Zwischen Kunst- und Aktienmarkt gibt es viele Parallelen: Das zeigt sich ganz besonders in schwierigen Zeiten. Doch nicht alle Krisen sind gleich, wie die Coronapandemie beweist. Wie sie den internationalen Kunstmarkt auf den Kopf stellt, erfahrt ihr hier.

Sportwagen, Luxusuhren und extravagante Kunst. Das Klischee des weltgewandten Investmentbankers ist weit verbreitet, der in seiner Freizeit sündhaft teure Gemälde und Skulpturen sammelt. Schillernde Persönlichkeiten, wie der amerikanische Wall-Street-Banker Donald B. Marron, dienen hier als Vorlage. Der Milliardär galt viele Jahre als einer der wichtigsten Förderer der New Yorker Kunstszene und genoss einen internationalen Ruf als anspruchsvoller Sammler mit einem besonderen Gespür für die Trends seiner Zeit.

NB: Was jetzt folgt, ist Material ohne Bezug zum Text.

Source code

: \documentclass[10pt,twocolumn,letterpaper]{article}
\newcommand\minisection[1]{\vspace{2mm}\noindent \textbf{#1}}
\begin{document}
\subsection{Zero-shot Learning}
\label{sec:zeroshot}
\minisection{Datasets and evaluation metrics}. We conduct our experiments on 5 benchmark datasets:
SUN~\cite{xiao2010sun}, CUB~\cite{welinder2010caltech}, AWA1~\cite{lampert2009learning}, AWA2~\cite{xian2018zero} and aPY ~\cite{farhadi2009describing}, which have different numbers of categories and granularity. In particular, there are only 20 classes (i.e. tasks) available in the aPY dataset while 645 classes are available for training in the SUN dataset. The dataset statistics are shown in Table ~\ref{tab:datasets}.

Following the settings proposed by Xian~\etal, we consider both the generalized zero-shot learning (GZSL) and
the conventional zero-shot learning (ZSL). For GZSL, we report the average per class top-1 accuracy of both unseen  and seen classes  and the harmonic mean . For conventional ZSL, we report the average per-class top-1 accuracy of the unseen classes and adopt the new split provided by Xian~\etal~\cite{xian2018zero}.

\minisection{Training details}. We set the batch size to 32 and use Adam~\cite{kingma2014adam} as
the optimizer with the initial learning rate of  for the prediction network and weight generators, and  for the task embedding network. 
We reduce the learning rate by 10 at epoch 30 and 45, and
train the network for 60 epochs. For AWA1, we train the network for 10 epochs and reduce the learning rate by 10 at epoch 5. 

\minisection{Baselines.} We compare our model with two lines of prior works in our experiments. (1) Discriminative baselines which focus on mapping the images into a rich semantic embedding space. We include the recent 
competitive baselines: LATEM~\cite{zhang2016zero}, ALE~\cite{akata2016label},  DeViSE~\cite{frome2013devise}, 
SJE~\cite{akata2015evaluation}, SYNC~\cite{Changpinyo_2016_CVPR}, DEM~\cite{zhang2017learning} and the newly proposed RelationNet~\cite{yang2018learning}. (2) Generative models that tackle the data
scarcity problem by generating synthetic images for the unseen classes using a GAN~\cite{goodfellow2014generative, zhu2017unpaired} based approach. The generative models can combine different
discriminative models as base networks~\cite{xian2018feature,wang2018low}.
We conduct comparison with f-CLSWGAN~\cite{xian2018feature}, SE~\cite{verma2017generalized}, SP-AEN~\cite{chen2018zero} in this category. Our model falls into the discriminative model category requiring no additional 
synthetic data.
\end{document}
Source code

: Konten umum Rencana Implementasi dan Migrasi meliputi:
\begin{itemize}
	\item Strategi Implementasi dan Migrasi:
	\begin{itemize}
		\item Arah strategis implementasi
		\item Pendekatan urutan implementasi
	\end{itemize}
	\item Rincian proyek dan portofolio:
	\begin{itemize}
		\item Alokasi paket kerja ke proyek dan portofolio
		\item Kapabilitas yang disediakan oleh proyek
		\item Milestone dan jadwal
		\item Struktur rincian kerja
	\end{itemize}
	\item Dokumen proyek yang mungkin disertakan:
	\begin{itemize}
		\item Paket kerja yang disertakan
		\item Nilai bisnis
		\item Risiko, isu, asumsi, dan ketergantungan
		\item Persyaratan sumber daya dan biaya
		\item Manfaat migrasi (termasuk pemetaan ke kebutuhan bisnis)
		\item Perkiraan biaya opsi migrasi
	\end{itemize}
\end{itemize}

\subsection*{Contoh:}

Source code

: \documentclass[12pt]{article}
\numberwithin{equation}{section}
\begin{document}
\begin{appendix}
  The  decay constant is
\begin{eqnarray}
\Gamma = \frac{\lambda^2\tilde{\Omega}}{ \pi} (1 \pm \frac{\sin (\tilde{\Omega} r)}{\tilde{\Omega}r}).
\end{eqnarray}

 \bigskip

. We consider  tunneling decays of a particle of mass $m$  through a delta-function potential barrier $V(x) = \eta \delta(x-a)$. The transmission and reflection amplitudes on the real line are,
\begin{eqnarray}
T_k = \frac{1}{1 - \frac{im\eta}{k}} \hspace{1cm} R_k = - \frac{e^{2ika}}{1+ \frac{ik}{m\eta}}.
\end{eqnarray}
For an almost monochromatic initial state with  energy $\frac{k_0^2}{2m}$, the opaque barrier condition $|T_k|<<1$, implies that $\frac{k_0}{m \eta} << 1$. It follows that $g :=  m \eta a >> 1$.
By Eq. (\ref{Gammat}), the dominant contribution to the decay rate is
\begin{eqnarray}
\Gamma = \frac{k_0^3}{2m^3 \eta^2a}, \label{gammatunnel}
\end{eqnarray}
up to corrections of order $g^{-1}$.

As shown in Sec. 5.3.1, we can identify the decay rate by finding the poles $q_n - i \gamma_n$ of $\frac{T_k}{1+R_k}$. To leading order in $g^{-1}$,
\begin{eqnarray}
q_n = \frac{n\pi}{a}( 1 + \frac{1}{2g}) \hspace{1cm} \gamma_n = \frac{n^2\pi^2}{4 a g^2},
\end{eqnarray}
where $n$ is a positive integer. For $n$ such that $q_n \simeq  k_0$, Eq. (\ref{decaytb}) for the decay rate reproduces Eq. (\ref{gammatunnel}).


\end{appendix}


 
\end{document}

Als er 2019 im Alter von 85 Jahren starb, hinterließ er eine Kunstsammlung im Wert von etwa 450 Millionen Dollar, die den Kunstmarkt weltweit in Aufruhr versetzte.

Blue Chips und Emerging Artists

Das Beispiel von Donald B. Marron zeigt, wie eng das finanzielle Kapital mit dem kulturellen Kapital verwoben ist. Klar ist: Kunst ist ein ästhetisches Erlebnis. Darüber hinaus aber auch ein Statussymbol und Spekulationsobjekt. Denn mit Kunst lässt sich hervorragend Geld verdienen. Zumindest wenn man das richtige Händchen für junge und wachstumsstarke Künstler*innen hat. In der Szene werden sie gerne auch als „Emerging Artists“ bezeichnet. Eine Anlehnung an den Begriff „Emerging Markets“, der in der Finanzwelt für Schwellenländern benutzt wird. Emerging Artists werden für gewöhnlich in kleineren Galerien gehandelt, den Brutstätten der zeitgenössischen Kunst. Sie sind so etwas wie die Gatekeeper, die Kunstwerke erstmals in den Markt einzuführen – ein sogenannter Primärmarkt.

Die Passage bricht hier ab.